* _Problem details_:
Look through the records below and copy each line that includes the word "when".

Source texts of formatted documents
★ ★ ★ ★ ★
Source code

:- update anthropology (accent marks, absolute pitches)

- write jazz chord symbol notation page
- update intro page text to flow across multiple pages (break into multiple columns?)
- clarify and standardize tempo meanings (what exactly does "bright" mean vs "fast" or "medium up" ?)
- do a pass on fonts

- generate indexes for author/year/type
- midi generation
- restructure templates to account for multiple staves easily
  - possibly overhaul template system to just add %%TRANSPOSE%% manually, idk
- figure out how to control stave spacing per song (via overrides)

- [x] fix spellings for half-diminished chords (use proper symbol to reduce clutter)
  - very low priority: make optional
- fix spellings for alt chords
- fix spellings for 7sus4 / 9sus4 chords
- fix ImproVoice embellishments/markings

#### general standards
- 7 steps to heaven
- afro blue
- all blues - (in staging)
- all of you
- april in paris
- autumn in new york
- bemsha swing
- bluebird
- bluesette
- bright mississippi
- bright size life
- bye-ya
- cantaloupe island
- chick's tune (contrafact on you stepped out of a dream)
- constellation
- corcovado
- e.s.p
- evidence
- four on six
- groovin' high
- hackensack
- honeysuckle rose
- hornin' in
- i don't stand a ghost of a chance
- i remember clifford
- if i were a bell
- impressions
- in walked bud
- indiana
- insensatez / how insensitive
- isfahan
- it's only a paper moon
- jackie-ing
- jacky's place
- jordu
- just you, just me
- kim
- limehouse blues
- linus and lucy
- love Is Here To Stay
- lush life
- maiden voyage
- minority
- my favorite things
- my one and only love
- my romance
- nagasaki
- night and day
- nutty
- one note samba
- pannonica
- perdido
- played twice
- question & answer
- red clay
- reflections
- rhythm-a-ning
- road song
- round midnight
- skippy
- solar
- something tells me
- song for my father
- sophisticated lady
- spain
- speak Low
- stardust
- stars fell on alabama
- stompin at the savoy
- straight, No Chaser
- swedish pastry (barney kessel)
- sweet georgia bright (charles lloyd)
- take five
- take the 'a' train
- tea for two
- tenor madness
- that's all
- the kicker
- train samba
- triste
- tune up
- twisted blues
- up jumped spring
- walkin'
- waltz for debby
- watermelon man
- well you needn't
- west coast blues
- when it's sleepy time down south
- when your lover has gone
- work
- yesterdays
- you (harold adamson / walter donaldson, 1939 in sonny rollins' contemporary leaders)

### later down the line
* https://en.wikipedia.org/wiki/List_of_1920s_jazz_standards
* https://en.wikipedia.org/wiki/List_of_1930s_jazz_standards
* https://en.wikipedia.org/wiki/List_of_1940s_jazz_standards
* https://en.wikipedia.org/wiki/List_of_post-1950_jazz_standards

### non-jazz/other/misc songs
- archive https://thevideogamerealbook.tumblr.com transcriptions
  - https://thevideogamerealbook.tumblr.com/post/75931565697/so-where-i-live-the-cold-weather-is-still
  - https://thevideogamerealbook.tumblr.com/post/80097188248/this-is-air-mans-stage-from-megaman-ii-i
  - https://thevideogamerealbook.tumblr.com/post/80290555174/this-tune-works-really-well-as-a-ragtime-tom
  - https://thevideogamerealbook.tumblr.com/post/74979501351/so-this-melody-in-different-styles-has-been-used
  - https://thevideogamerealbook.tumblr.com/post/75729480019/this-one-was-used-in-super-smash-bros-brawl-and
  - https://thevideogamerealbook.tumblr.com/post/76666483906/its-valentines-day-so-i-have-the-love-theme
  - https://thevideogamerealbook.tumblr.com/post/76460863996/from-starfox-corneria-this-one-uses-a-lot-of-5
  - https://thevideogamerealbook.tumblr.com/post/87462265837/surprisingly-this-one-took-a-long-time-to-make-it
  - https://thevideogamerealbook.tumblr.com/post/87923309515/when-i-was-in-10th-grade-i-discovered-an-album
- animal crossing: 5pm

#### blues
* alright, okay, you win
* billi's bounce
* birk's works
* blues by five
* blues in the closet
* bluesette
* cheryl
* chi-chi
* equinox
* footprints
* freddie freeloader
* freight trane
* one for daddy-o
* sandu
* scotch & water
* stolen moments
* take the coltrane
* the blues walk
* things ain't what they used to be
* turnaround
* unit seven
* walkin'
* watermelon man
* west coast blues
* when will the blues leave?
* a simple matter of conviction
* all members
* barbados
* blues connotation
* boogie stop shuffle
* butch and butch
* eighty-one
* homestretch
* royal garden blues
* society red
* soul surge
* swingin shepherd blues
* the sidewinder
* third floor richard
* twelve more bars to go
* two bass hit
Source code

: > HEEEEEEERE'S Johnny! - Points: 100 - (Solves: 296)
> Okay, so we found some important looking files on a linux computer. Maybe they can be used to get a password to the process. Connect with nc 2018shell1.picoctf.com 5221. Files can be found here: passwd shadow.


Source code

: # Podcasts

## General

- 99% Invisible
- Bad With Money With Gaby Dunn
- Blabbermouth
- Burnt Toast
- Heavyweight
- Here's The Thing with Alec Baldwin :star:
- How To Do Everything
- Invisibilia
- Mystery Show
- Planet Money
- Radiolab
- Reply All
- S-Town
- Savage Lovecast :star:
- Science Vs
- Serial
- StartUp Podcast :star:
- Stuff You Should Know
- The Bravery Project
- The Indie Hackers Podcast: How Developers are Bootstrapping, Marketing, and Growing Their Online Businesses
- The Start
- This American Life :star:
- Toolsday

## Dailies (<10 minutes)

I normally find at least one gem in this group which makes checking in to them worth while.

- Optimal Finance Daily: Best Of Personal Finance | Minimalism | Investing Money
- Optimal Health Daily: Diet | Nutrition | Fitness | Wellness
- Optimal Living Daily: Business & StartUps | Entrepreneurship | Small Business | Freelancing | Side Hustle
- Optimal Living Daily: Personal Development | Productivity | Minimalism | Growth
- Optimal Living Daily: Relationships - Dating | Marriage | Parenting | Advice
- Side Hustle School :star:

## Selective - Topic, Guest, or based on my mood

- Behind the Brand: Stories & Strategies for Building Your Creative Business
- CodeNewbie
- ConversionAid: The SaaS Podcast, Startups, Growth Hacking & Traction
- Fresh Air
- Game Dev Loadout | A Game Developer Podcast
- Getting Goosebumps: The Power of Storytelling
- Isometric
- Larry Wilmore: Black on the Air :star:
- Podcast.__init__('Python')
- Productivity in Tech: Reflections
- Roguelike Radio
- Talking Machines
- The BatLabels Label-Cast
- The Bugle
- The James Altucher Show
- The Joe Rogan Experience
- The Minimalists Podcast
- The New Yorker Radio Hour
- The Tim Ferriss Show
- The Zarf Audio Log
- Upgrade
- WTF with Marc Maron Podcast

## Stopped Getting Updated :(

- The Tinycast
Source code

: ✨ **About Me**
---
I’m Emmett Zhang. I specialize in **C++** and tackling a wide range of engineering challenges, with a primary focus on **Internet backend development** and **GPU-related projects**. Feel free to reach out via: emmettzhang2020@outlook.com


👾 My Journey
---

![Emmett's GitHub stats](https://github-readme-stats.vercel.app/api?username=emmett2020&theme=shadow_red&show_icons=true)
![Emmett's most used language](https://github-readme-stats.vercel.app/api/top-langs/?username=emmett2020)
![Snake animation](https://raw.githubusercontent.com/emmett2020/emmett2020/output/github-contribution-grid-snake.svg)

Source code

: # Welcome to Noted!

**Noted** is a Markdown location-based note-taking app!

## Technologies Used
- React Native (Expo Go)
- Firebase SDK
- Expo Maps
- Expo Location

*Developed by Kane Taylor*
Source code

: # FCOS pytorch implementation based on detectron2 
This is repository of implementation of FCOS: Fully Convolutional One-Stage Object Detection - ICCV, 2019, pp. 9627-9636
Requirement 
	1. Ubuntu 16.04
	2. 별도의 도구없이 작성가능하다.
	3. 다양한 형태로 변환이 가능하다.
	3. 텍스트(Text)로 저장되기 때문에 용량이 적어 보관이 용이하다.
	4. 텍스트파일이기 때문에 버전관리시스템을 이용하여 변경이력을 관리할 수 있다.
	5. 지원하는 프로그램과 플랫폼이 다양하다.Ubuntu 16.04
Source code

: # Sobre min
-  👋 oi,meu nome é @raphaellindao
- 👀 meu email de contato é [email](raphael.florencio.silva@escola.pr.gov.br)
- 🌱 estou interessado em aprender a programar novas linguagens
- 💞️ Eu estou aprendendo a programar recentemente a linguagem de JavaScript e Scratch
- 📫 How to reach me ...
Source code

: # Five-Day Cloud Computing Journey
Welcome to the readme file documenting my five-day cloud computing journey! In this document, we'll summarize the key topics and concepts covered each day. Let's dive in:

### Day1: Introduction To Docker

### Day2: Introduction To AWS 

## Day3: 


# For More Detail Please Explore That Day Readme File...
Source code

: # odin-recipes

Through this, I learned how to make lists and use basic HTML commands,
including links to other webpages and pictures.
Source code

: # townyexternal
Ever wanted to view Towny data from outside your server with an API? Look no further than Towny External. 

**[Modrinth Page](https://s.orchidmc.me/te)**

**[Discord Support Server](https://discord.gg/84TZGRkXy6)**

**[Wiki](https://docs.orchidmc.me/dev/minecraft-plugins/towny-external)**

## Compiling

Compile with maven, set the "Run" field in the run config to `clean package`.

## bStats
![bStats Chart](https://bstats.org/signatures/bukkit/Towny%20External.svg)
★ ★ ★ ★ ★
* _Answer below_:
- when it's sleepy time down south
- when your lover has gone
  - https://thevideogamerealbook.tumblr.com/post/87923309515/when-i-was-in-10th-grade-i-discovered-an-album
* when will the blues leave?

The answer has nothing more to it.